- _Task prompt_
Using the records below, give the number of lines where the word "Estudante" appears, with no further output.

*** Record set ***

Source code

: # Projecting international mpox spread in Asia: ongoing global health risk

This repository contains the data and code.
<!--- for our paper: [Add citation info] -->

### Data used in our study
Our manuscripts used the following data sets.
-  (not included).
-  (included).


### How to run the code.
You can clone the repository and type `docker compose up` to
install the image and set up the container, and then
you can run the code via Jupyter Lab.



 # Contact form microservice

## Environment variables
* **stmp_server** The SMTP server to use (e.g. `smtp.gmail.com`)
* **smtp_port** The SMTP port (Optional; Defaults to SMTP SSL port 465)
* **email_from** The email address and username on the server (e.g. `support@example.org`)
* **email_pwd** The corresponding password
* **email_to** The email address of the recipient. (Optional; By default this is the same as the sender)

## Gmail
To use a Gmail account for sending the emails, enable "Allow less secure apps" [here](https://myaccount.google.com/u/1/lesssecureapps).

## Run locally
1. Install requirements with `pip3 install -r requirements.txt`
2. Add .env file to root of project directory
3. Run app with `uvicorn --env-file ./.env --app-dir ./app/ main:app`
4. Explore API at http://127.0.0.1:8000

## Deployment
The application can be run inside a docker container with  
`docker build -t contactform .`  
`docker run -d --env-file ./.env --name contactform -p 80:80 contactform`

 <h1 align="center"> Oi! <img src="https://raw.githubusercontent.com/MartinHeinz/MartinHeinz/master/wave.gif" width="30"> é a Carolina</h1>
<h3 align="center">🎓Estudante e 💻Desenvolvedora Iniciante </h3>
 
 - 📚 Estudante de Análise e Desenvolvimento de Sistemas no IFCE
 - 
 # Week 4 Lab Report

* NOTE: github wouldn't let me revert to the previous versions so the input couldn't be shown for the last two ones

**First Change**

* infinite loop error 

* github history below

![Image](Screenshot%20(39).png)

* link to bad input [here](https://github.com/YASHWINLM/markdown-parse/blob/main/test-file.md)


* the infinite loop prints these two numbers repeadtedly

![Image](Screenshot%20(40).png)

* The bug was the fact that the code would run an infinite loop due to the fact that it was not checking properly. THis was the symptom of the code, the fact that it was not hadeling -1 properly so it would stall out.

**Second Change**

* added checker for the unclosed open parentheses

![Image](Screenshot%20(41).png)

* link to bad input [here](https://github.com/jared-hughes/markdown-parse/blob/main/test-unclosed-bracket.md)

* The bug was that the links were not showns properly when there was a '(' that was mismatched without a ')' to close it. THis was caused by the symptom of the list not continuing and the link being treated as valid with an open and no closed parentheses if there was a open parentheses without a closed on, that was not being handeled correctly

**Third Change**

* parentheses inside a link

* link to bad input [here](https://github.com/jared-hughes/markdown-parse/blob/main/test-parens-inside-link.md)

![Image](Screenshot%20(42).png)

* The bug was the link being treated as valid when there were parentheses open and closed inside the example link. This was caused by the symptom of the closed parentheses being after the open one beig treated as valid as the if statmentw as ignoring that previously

*** End of Record set ***

- _Response to the task_
2